[Records excerpted from a collection]
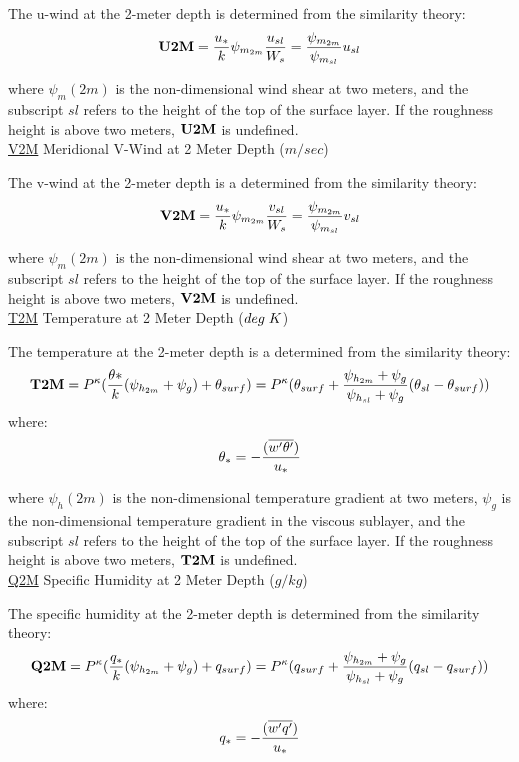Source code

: \noindent
The u-wind at the 2-meter depth is determined from the similarity theory:
\[
{\bf U2M} = {u_* \over k} \psi_{m_{2m}} {u_{sl} \over {W_s}} =
{ \psi_{m_{2m}} \over {\psi_{m_{sl}} }}u_{sl}
\]

\noindent
where $\psi_m(2m)$ is the non-dimensional wind shear at two meters, and the subscript
$sl$ refers to the height of the top of the surface layer. If the roughness height
is above two meters, ${\bf U2M}$ is undefined.
\\
 
\noindent
{ \underline {V2M}  Meridional V-Wind at 2 Meter Depth ($m/sec$) }

\noindent
The v-wind at the 2-meter depth is a determined from the similarity theory:
\[
{\bf V2M} = {u_* \over k} \psi_{m_{2m}} {v_{sl} \over {W_s}} =
{ \psi_{m_{2m}} \over {\psi_{m_{sl}} }}v_{sl}
\]

\noindent
where $\psi_m(2m)$ is the non-dimensional wind shear at two meters, and the subscript
$sl$ refers to the height of the top of the surface layer. If the roughness height
is above two meters, ${\bf V2M}$ is undefined.
\\
 
\noindent
{ \underline {T2M}  Temperature at 2 Meter Depth ($deg \hspace{.1cm} K$) }

\noindent
The temperature at the 2-meter depth is a determined from the similarity theory:
\[
{\bf T2M} = P^{\kappa} ({\theta* \over k} ({\psi_{h_{2m}}+\psi_g}) + \theta_{surf} ) = 
P^{\kappa}(\theta_{surf} + { {\psi_{h_{2m}}+\psi_g} \over {{\psi_{h_{sl}}+\psi_g}} }
(\theta_{sl} - \theta_{surf})) 
\]
where:
\[
\theta_* = - { (\overline{w^{\prime}\theta^{\prime}}) \over {u_*} }
\]

\noindent
where $\psi_h(2m)$ is the non-dimensional temperature gradient at two meters, $\psi_g$ is
the non-dimensional temperature gradient in the viscous sublayer, and the subscript
$sl$ refers to the height of the top of the surface layer. If the roughness height
is above two meters, ${\bf T2M}$ is undefined.
\\
 
\noindent
{ \underline {Q2M}  Specific Humidity at 2 Meter Depth ($g/kg$) }

\noindent
The specific humidity at the 2-meter depth is determined from the similarity theory:
\[
{\bf Q2M} = P^{\kappa} ({q_* \over k} ({\psi_{h_{2m}}+\psi_g}) + q_{surf} ) = 
P^{\kappa}(q_{surf} + { {\psi_{h_{2m}}+\psi_g} \over {{\psi_{h_{sl}}+\psi_g}} }
(q_{sl} - q_{surf})) 
\]
where:
\[
q_* = - { (\overline{w^{\prime}q^{\prime}}) \over {u_*} }
\]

Aim of the exercise: Would you state how many lines of the data above hold the string "overline"? Reply with the number alone.

Solution for this exercise: 2